L’excès de poids augmente le risque de maladies chroniques telles que le diabète et les problèmes respiratoires. Dans le cas des races brachycéphales, un surpoids accentue les difficultés respiratoires, rendant les activités quotidiennes plus difficiles.
Pour prévenir le surpoids, il est conseillé d’adapter l’alimentation, d’incorporer une activité physique régulière et de procéder à des contrôles de poids réguliers lors des visites vétérinaires. Cette vigilance aide à détecter précocement tout déséquilibre.
Choisir intelligemment : santé avant mode
Les recherches sur l’espérance de vie des races, publiées dans des revues reconnues, soulignent que choisir un chien va au-delà des préférences personnelles. Il est essentiel de considérer la santé potentielle de la race, ainsi que ses besoins spécifiques.
Vivre avec un chien implique des responsabilités significatives, y compris des visites régulières chez le vétérinaire. Cela ne devrait pas diminuer l’enthousiasme d’avoir un animal, mais plutôt encourager une approche plus réfléchie vis-à-vis du bien-être de l’animal.
Avant de faire un choix, consulter un vétérinaire peut s’avérer bénéfique. Celui-ci peut fournir des informations précieuses sur les problèmes de santé les plus courants pour la race envisagée et les coûts associés au long terme. Cette approche réaliste aide à comprendre les implications réelles de l’acquisition d’un chien.
Mon avis :
L’étude récente sur l’espérance de vie des races de chiens révèle des disparités significatives, par exemple, le bulldog français vit en moyenne 4,53 ans, tandis que d’autres atteignent 10 ans. Ce constat soulève des préoccupations sur la sélection génétique et les soins vétérinaires, nécessitant des décisions d’adoption éclairées pour le bien-être animal.
Les questions fréquentes :
Quelle est l’espérance de vie moyenne des chiens ?

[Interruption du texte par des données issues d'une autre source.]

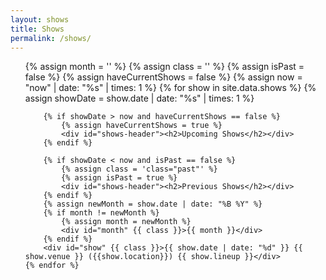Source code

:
 ```yaml
---
layout: shows
title: Shows
permalink: /shows/
---
```


<div id="container">
<ul>
    {% assign month = '' %}
    {% assign class = '' %}
    {% assign isPast = false %}
    {% assign haveCurrentShows = false %}
    {% assign now = "now" | date: "%s" | times: 1 %}
    {% for show in site.data.shows %}
        {% assign showDate = show.date | date: "%s" | times: 1 %}
        
        {% if showDate > now and haveCurrentShows == false %}
            {% assign haveCurrentShows = true %}
            <div id="shows-header"><h2>Upcoming Shows</h2></div>
        {% endif %}
        
        {% if showDate < now and isPast == false %}
            {% assign class = 'class="past"' %}
            {% assign isPast = true %}
            <div id="shows-header"><h2>Previous Shows</h2></div>
        {% endif %}
        {% assign newMonth = show.date | date: "%B %Y" %}
        {% if month != newMonth %}
            {% assign month = newMonth %}
            <div id="month" {{ class }}>{{ month }}</div>
        {% endif %}
        <div id="show" {{ class }}>{{ show.date | date: "%d" }} {{ show.venue }} ({{show.location}}) {{ show.lineup }}</div>
    {% endfor %}    
</ul>
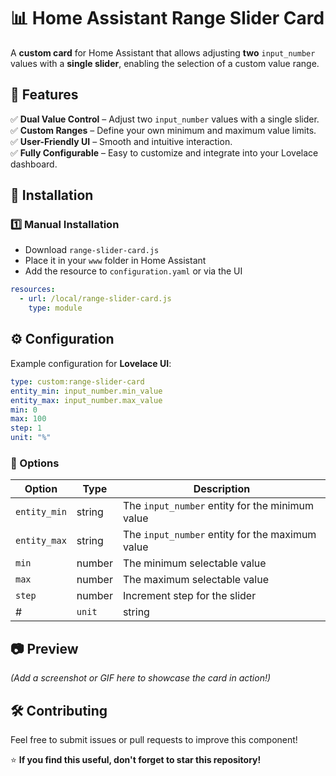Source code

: 
# 📊 Home Assistant Range Slider Card  

A **custom card** for Home Assistant that allows adjusting **two** `input_number` values with a **single slider**, enabling the selection of a custom value range.  

## 🚀 Features  
✅ **Dual Value Control** – Adjust two `input_number` values with a single slider.  
✅ **Custom Ranges** – Define your own minimum and maximum value limits.  
✅ **User-Friendly UI** – Smooth and intuitive interaction.  
✅ **Fully Configurable** – Easy to customize and integrate into your Lovelace dashboard.  

## 📌 Installation  

### 1️⃣ Manual Installation  
- Download `range-slider-card.js`  
- Place it in your `www` folder in Home Assistant  
- Add the resource to `configuration.yaml` or via the UI  

```yaml
resources:
  - url: /local/range-slider-card.js
    type: module
```



## ⚙️ Configuration  

Example configuration for **Lovelace UI**:  

```yaml
type: custom:range-slider-card
entity_min: input_number.min_value
entity_max: input_number.max_value
min: 0
max: 100
step: 1
unit: "%"
```

### 🔧 Options  

| Option       | Type   | Description |
|-------------|--------|-------------|
| `entity_min` | string | The `input_number` entity for the minimum value |
| `entity_max` | string | The `input_number` entity for the maximum value |
| `min`       | number | The minimum selectable value |
| `max`       | number | The maximum selectable value |
| `step`      | number | Increment step for the slider |
#| `unit`      | string | Display unit (e.g., `%`, `°C`, etc.) |

## 📷 Preview  
*(Add a screenshot or GIF here to showcase the card in action!)*  

## 🛠️ Contributing  
Feel free to submit issues or pull requests to improve this component!  

⭐ **If you find this useful, don't forget to star this repository!**  
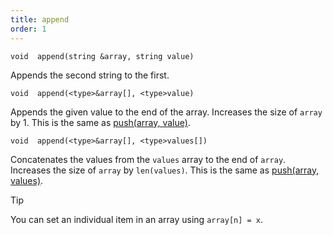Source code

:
 ```yaml
---
title: append
order: 1
---
```

`void  append(string &array, string value)`

Appends the second string to the first.

`void  append(<type>&array[], <type>value)`

Appends the given value to the end of the array. Increases the size of `array` by 1. This is the same as [push(array, value)](push.html "Adds an item to an array.").

`void  append(<type>&array[], <type>values[])`

Concatenates the values from the `values` array to the end of `array`. Increases the size of `array` by `len(values)`. This is the same as [push(array, values)](push.html "Adds an item to an array.").

Tip

You can set an individual item in an array using `array[n] = x`.
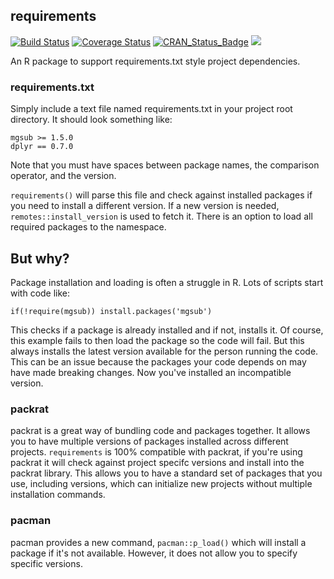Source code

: ## requirements

[![Build Status](https://travis-ci.org/bmewing/requirements.svg?branch=master)](https://travis-ci.org/bmewing/requirements) [![Coverage Status](https://img.shields.io/codecov/c/github/bmewing/requirements/master.svg)](https://codecov.io/github/bmewing/requirements?branch=master) [![CRAN\_Status\_Badge](http://www.r-pkg.org/badges/version/requirements)](https://CRAN.R-project.org/package=requirements) ![](http://cranlogs.r-pkg.org/badges/requirements)

An R package to support requirements.txt style project dependencies.

### requirements.txt

Simply include a text file named requirements.txt in your project root directory. It should look something like:

```
mgsub >= 1.5.0
dplyr == 0.7.0
```

Note that you must have spaces between package names, the comparison operator, and the version.

`requirements()` will parse this file and check against installed packages if you need to install a different version. If a new version is needed, `remotes::install_version` is used to fetch it. There is an option to load all required packages to the namespace.

## But why?

Package installation and loading is often a struggle in R. Lots of scripts start with code like:

```
if(!require(mgsub)) install.packages('mgsub')
```

This checks if a package is already installed and if not, installs it. Of course, this example fails to then load the package so the code will fail. But this always installs the latest version available for the person running the code. This can be an issue because the packages your code depends on may have made breaking changes. Now you've installed an incompatible version.

### packrat

packrat is a great way of bundling code and packages together. It allows you to have multiple versions of packages installed across different projects. `requirements` is 100% compatible with packrat, if you're using packrat it will check against project specifc versions and install into the packrat library. This allows you to have a standard set of packages that you use, including versions, which can initialize new projects without multiple installation commands.

### pacman

pacman provides a new command, `pacman::p_load()` which will install a package if it's not available. However, it does not allow you to specify specific versions.
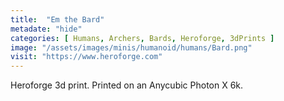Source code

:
 ```yaml
---
title:  "Em the Bard"
metadate: "hide"
categories: [ Humans, Archers, Bards, Heroforge, 3dPrints ]
image: "/assets/images/minis/humanoid/humans/Bard.png"
visit: "https://www.heroforge.com"
---
```

Heroforge 3d print. Printed on an Anycubic Photon X 6k.
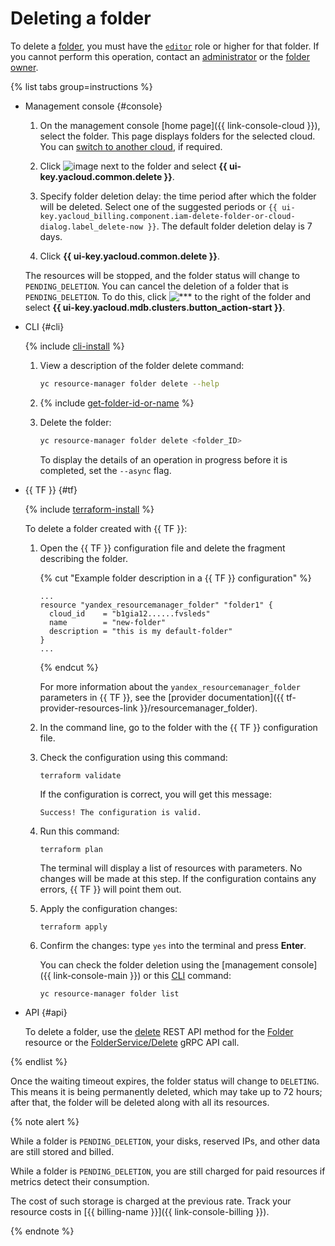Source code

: # Deleting a folder

To delete a [folder](../../concepts/resources-hierarchy.md#folder), you must have the [`editor`](../../../iam/roles-reference.md#editor) role or higher for that folder. If you cannot perform this operation, contact an [administrator](../../../iam/roles-reference.md#admin) or the [folder owner](../../concepts/resources-hierarchy.md#owner).

{% list tabs group=instructions %}

- Management console {#console}

  1. On the management console [home page]({{ link-console-cloud }}), select the folder. This page displays folders for the selected cloud. You can [switch to another cloud](../cloud/switch-cloud.md), if required.
  
  1. Click ![image](../../../_assets/console-icons/ellipsis.svg) next to the folder and select **{{ ui-key.yacloud.common.delete }}**.
  
  1. Specify folder deletion delay: the time period after which the folder will be deleted. Select one of the suggested periods or `{{ ui-key.yacloud_billing.component.iam-delete-folder-or-cloud-dialog.label_delete-now }}`. The default folder deletion delay is 7 days.

  1. Click **{{ ui-key.yacloud.common.delete }}**.

  The resources will be stopped, and the folder status will change to `PENDING_DELETION`. You can cancel the deletion of a folder that is `PENDING_DELETION`. To do this, click ![***](../../../_assets/console-icons/ellipsis.svg) to the right of the folder and select **{{ ui-key.yacloud.mdb.clusters.button_action-start }}**.

- CLI {#cli}
  
  {% include [cli-install](../../../_includes/cli-install.md) %}

  1. View a description of the folder delete command:
    
      ```bash
      yc resource-manager folder delete --help
      ```

  1. {% include [get-folder-id-or-name](../../../_includes/resource-manager/get-folder-id-or-name.md) %}

  1. Delete the folder:
    
      ```bash
      yc resource-manager folder delete <folder_ID>
      ```
      To display the details of an operation in progress before it is completed, set the `--async` flag.

- {{ TF }} {#tf}

  {% include [terraform-install](../../../_includes/terraform-install.md) %}

  To delete a folder created with {{ TF }}:

  1. Open the {{ TF }} configuration file and delete the fragment describing the folder.

      {% cut "Example folder description in a {{ TF }} configuration" %}

     ```hcl
     ...
     resource "yandex_resourcemanager_folder" "folder1" {
       cloud_id    = "b1gia12......fvsleds"
       name        = "new-folder"
       description = "this is my default-folder"
     }
     ...
     ```

     {% endcut %}

     For more information about the `yandex_resourcemanager_folder` parameters in {{ TF }}, see the [provider documentation]({{ tf-provider-resources-link }}/resourcemanager_folder).

  1. In the command line, go to the folder with the {{ TF }} configuration file.

  1. Check the configuration using this command:
     ```
     terraform validate
     ```

     If the configuration is correct, you will get this message:

     ```
     Success! The configuration is valid.
     ```

  1. Run this command:
     ```
     terraform plan
     ```

     The terminal will display a list of resources with parameters. No changes will be made at this step. If the configuration contains any errors, {{ TF }} will point them out.

  1. Apply the configuration changes:
     ```
     terraform apply
     ```

  1. Confirm the changes: type `yes` into the terminal and press **Enter**.

     You can check the folder deletion using the [management console]({{ link-console-main }}) or this [CLI](../../../cli/quickstart.md) command:

     ```
     yc resource-manager folder list
     ```

- API {#api}

  To delete a folder, use the [delete](../../api-ref/Folder/delete.md) REST API method for the [Folder](../../api-ref/Folder/index.md) resource or the [FolderService/Delete](../../api-ref/grpc/Folder/delete.md) gRPC API call.

{% endlist %}

Once the waiting timeout expires, the folder status will change to `DELETING`. This means it is being permanently deleted, which may take up to 72 hours; after that, the folder will be deleted along with all its resources.

{% note alert %}

While a folder is `PENDING_DELETION`, your disks, reserved IPs, and other data are still stored and billed. 

While a folder is `PENDING_DELETION`, you are still charged for paid resources if metrics detect their consumption.

The cost of such storage is charged at the previous rate. Track your resource costs in [{{ billing-name }}]({{ link-console-billing }}).

{% endnote %}
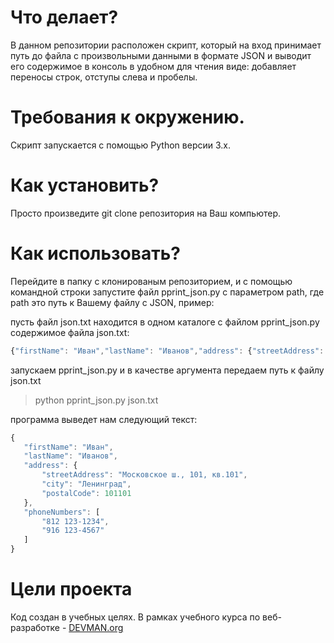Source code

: # Что делает?

В данном репозитории расположен скрипт, который на вход принимает путь до файла с произвольными данными в формате JSON и выводит его содержимое в консоль в удобном для чтения виде: добавляет переносы строк, отступы слева и пробелы. 

# Требования к окружению.

Скрипт запускается с помощью Python версии 3.x. 

# Как установить?

Просто произведите git clone репозитория на Ваш компьютер. 


# Как использовать?

Перейдите в папку с клонированым репозиторием, и с помощью командной строки запустите файл pprint_json.py с параметром path, где path это путь к Вашему файлу с JSON, пример:

пусть файл json.txt находится в одном каталоге с файлом pprint_json.py
содержимое файла json.txt: 
```js
{"firstName": "Иван","lastName": "Иванов","address": {"streetAddress": "Московское ш., 101, кв.101","city":"Ленинград","postalCode": 101101},"phoneNumbers": ["812 123-1234","916 123-4567"]}
```
запускаем pprint_json.py и в качестве аргумента передаем путь к файлу json.txt

> python pprint_json.py json.txt

программа выведет нам следующий текст:
```js
{
   "firstName": "Иван",
   "lastName": "Иванов",
   "address": {
       "streetAddress": "Московское ш., 101, кв.101",
       "city": "Ленинград",
       "postalCode": 101101
   },
   "phoneNumbers": [
       "812 123-1234",
       "916 123-4567"
   ]
}
```

# Цели проекта

Код создан в учебных целях. В рамках учебного курса по веб-разработке - [DEVMAN.org](https://devman.org)
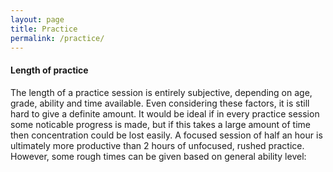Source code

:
 ```yaml
---
layout: page
title: Practice
permalink: /practice/
---
```


#### Length of practice

The length of a practice session is entirely subjective, depending on age, grade, ability and time available. Even considering these factors, it is still hard to give a definite amount. It would be ideal if in every practice session some noticable progress is made, but if this takes a large amount of time then concentration could be lost easily. A focused session of half an hour is ultimately more productive than 2 hours of unfocused, rushed practice. However, some rough times can be given based on general ability level:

L’espérance de vie moyenne des chiens est d’environ 11,23 ans, mais certaines races, comme le bulldog français, peuvent vivre seulement environ 4,5 ans. Les différences d’espérance de vie entre les races peuvent être significatives.
Quelles races de chiens vivent le moins longtemps ?
Les races de chiens qui ont la plus faible espérance de vie incluent le bulldog français (4,53 ans), le bulldog anglais (7,39 ans) et le pug (7,65 ans). Ces chiffres sont basés sur des enregistrements cliniques et montrent des variations notables entre les races.
Quel est l’impact de l’obésité sur la longévité des chiens ?
L’obésité peut réduire l’espérance de vie des chiens, pouvant entraîner des maladies chroniques comme le diabète et des problèmes articulaires. Les chiens en surpoids peuvent vivre jusqu’à deux ans de moins que ceux qui maintiennent un poids sain.
Comment prendre soin d’un chien d’une race à faible espérance de vie ?
Pour faciliter la vie d’un chien d’une race à faible espérance de vie, il est essentiel de surveiller les signes de problèmes respiratoires et de maintenir un poids santé. Des promenades adaptées à leurs capacités et des soins vétérinaires réguliers peuvent également prolonger leur bien-être et leur durée de vie.